Heavy rains place an enormous load on the pilot's shoulders during take-offs and landings. Most of us find it difficult to handle a car on a wet road at 40-50 kmph; imagine steering an aircraft that lands at 260 kmph and takes off at 350 kmph. More than 35 per cent of accidents during landing happen during bad weather.
During rains, when visibility drops below the permissible limit, no pilot is allowed to land. Air traffic control (ATC) tells them when the water level on the runway falls below the 3 mm benchmark. But that's about all the information they get. "Contaminated" or "slippery" levels on the runway are rarely reported.
Senior airport officials dispute these claims. "We periodically check the runway and ensure friction coefficient (the traction which the aircraft's tyres get on the surface) is sufficient for proper landing and take-off. We take all precautions as per international standards and pilots have never raised any deficiency at the airport. It is not possible to check how slippery the runway is at every moment," said an Airports Authority of India official.

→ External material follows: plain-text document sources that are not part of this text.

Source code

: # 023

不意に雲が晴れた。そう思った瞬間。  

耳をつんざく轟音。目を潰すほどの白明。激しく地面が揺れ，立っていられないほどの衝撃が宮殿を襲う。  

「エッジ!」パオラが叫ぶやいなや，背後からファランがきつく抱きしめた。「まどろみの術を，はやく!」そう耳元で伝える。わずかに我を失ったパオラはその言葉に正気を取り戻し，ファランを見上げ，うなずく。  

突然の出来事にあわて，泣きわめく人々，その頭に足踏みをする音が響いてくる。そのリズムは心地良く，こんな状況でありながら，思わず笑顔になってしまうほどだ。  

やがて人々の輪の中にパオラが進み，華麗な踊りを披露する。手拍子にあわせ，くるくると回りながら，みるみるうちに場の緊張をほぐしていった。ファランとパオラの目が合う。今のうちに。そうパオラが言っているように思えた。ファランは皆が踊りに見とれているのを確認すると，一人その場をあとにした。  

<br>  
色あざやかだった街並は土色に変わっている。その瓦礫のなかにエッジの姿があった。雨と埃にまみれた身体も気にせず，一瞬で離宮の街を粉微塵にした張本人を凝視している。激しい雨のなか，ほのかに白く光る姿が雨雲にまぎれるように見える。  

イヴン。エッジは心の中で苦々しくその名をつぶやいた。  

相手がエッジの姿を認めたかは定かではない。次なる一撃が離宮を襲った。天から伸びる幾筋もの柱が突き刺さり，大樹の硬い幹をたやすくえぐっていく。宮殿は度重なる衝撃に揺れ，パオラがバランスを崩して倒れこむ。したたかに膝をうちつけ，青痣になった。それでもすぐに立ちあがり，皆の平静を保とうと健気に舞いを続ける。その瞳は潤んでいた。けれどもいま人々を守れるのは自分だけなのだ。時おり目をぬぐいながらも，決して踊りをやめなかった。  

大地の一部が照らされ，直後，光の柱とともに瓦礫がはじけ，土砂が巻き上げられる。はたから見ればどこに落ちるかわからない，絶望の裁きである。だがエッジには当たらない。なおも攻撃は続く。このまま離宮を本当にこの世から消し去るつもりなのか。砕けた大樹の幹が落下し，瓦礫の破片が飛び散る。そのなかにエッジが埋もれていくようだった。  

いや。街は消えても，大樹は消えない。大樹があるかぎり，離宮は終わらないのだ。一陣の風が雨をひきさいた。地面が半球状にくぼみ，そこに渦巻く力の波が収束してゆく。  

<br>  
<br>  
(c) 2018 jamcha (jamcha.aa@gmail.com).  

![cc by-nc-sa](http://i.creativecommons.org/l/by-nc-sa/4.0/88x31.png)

If there is water on the runway, the pilot takes the risk of landing by calculating the distance between the approached concrete and the tyre.

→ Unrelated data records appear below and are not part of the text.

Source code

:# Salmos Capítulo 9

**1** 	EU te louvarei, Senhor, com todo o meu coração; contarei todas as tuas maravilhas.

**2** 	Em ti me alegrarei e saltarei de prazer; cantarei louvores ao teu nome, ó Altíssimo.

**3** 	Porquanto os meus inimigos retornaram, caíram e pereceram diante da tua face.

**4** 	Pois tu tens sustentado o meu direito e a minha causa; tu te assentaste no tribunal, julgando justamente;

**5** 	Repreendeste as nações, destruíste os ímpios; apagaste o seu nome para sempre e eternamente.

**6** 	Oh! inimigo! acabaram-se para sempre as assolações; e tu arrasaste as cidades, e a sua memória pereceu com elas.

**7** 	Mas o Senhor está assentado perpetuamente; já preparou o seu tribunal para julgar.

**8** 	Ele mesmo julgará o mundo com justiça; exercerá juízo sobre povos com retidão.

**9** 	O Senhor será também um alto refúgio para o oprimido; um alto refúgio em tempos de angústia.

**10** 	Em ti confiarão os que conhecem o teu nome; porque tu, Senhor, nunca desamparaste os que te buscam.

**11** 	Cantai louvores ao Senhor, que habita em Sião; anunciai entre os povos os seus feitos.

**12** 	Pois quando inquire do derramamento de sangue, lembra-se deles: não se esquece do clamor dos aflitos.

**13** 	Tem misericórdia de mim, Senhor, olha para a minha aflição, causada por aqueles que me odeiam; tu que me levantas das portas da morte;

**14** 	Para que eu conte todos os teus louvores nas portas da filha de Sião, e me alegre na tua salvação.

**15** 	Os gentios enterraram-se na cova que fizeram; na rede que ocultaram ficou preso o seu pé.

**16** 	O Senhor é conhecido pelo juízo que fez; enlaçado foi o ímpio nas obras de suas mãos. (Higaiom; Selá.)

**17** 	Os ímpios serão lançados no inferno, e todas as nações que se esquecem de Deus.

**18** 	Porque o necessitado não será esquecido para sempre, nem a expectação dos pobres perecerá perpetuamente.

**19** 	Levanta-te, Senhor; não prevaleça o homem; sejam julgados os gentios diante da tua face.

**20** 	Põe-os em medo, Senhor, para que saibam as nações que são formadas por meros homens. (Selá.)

Even though modern aircraft are equipped with sophisticated navigational equipment, in the end, it all comes down to the pilot. In case of excess water, the wheel doesn't rotate properly, causing problems and even skidding.
It's not just the rain. Cloud formations have their own risks. The CB (cumulonimbus) cloud is dangerous as it has lightning, ice, hailstones and wind squalls. There are also violent updrafts and downdrafts with speeds of up to 640 feet per second.